If you previously used KanbanAI with the legacy .kanbanAI directory (~/.kanbanAI), the CLI includes migration utilities to move your data to the new XDG-compliant locations. The migration:
  • Detects the legacy directory automatically.
  • Copies github-api to the new config location.
  • Copies binary and other cache items to the new cache location.
  • Does not delete the legacy directory (manual cleanup is required).
To run migration manually or check status, use the CLI’s migration commands (when available) or run with environment variables to verify paths.

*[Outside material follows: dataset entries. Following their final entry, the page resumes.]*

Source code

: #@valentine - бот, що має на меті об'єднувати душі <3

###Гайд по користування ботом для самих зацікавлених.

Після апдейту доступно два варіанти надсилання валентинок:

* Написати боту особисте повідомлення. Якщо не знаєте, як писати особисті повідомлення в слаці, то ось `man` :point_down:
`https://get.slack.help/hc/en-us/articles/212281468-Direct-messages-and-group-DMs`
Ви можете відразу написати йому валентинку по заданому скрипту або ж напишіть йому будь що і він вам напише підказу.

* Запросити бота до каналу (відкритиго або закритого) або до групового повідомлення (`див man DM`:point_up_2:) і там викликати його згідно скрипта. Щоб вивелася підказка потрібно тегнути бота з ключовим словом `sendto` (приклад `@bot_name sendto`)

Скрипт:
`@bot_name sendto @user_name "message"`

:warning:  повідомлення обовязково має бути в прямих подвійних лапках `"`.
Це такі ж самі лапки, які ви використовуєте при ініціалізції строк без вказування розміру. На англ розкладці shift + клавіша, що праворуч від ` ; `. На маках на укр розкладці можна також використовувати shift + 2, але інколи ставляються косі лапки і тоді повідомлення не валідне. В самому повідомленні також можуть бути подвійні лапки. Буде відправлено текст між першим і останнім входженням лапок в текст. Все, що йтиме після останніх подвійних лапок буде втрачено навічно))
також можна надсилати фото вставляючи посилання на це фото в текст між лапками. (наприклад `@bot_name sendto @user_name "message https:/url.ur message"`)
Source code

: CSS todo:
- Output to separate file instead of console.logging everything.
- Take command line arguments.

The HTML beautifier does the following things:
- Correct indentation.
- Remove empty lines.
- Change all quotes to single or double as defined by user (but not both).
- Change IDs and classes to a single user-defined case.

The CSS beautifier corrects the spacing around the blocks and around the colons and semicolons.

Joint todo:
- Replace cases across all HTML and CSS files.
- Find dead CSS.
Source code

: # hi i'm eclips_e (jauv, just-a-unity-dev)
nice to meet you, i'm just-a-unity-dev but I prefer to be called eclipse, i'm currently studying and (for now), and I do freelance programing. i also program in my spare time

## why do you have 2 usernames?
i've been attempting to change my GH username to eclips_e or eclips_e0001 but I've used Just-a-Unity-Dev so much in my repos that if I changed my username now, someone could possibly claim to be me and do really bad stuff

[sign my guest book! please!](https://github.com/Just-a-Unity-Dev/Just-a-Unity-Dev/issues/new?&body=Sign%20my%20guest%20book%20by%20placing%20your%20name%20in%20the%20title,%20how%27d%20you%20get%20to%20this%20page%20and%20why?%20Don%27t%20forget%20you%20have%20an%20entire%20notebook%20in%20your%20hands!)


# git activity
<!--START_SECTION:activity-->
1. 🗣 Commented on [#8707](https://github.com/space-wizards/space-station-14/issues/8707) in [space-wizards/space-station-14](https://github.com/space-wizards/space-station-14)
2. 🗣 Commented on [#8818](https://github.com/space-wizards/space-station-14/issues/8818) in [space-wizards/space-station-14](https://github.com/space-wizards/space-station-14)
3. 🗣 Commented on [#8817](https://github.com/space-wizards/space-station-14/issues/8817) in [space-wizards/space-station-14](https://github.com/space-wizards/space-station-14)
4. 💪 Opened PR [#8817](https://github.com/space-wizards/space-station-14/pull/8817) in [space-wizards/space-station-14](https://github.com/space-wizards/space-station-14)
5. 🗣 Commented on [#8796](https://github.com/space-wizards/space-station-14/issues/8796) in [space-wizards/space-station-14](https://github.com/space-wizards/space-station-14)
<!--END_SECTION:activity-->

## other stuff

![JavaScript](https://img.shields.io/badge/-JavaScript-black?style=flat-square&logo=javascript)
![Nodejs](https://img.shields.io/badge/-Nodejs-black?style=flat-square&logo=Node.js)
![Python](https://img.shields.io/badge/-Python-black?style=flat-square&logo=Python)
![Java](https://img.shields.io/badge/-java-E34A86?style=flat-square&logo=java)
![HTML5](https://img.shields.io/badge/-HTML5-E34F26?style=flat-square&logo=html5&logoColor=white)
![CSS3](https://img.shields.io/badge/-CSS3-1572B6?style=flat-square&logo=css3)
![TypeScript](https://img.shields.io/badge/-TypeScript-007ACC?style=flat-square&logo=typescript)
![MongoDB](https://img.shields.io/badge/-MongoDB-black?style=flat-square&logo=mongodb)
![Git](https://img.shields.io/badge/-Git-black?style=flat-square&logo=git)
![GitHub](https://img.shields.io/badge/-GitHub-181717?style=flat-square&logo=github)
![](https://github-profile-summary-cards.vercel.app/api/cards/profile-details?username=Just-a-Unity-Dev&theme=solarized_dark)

Production server entrypoint

  • The production server entrypoint lives at server/src/entry/prod.ts.
  • At the root, bun run prod:
    • Runs the build:prod pipeline:
      • Runs scripts/build-drizzle-migration-bundle.ts to generate the bundled Drizzle migration data consumed at runtime.
      • Builds the client (client/dist) and server.
      • Copies client/dist into server/static.
      • Generates an embedded static bundle.
    • Starts the compiled production server, which:
      • Serves the API under /api/v1 (with a compatibility shim at /api).
      • Serves the built React app and static assets from the embedded bundle.
  • The prod entry supports flags when run directly:
    • bun run server/src/entry/prod.ts --help – print usage.
    • --host <host> – override HOST (default 127.0.0.1).
    • --port <port> – override PORT (default 3000).
    • --migrations-dir <path> – override KANBANAI_MIGRATIONS_DIR.
    • --no-auto-open – do not automatically open the browser.

Environment configuration

  • Server configuration is derived from environment variables with sensible defaults:
    • HOST – interface to bind (defaults to 127.0.0.1).
    • PORT – port to listen on (defaults to 3000).
    • DATABASE_URL – SQLite database path (e.g., sqlite:/absolute/path/to/kanban.db); defaults to an OS data directory such as ~/.local/share/kanbanai/kanban.db.
    • KANBANAI_MIGRATIONS_DIR – directory containing Drizzle migrations (a folder of ordered .sql files, e.g. a copy of server/drizzle); used when not relying solely on the embedded bundle.
    • KANBANAI_STATIC_DIR – optional override for static assets (useful for custom branding or external client/dist).
    • LOG_LEVELdebug | info | warn | error (default info).
    • KANBANAI_DEBUG / DEBUG – enable additional per-request traces when set to truthy values or appropriate namespaces.
  • Example:
LOG_LEVEL=debug KANBANAI_DEBUG=1 bun run prod

Binary builds

  • Self-contained binaries are produced via:
    • bun run build:binary
  • This pipeline:
    • Runs the production build (build:prod).
    • Uses bun build --compile to emit executables for common platforms:
      • dist/kanban-ai-linux-x64
      • dist/kanban-ai-linux-arm64
      • dist/kanban-ai-darwin-arm64
      • dist/kanban-ai-win-x64.exe
  • Each binary:
    • Embeds the Drizzle migration bundle (the generated server/drizzle/migration-data.generated.ts) and static assets by default.
    • Serves the API and React UI on a single origin (respecting HOST, PORT, DATABASE_URL, KANBANAI_MIGRATIONS_DIR, and KANBANAI_STATIC_DIR).
  • In most self-hosted setups:
    • The CLI wrapper downloads and runs the appropriate binary.
    • You configure environment variables exactly as you would for bun run prod.

Release automation

  • Semantic-release runs on main via .github/workflows/release.yml, which is now triggered manually (workflow_dispatch) rather than by push events; use the GitHub Actions tab or gh workflow run release.yml to start it.
  • The job still versions, tags, publishes the CLI to npm, and creates GitHub Releases with binaries attached.
  • PR titles must follow Conventional Commits; .github/workflows/semantic-pr.yml enforces this check (require it in branch protection for effect).
  • Release steps: analyze commits → bump versions (package.json, cli/package.json) → update CHANGELOG.md → build binaries with bun run build:binary → publish npm from cli/ → upload dist/kanban-ai-* to the GitHub release.
  • npm publish uses npm Trusted Publishing (OIDC) — no long-lived NPM_TOKEN required; workflow has id-token: write and runs with NPM_CONFIG_PROVENANCE=true.
  • Existing manual jobs (release-binary.yml, release-cli.yml) remain as fallbacks.